Source information START

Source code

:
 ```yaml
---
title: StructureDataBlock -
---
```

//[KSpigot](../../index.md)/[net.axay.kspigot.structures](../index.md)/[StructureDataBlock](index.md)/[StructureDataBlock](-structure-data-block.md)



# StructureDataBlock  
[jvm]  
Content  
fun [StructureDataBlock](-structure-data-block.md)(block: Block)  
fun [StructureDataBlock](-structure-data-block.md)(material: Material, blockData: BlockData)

Source information END

This task calls for every entry above to be transcribed exactly.

Source code

:
 ```yaml
---
title: StructureDataBlock -
---
```

//[KSpigot](../../index.md)/[net.axay.kspigot.structures](../index.md)/[StructureDataBlock](index.md)/[StructureDataBlock](-structure-data-block.md)



# StructureDataBlock  
[jvm]  
Content  
fun [StructureDataBlock](-structure-data-block.md)(block: Block)  
fun [StructureDataBlock](-structure-data-block.md)(material: Material, blockData: BlockData)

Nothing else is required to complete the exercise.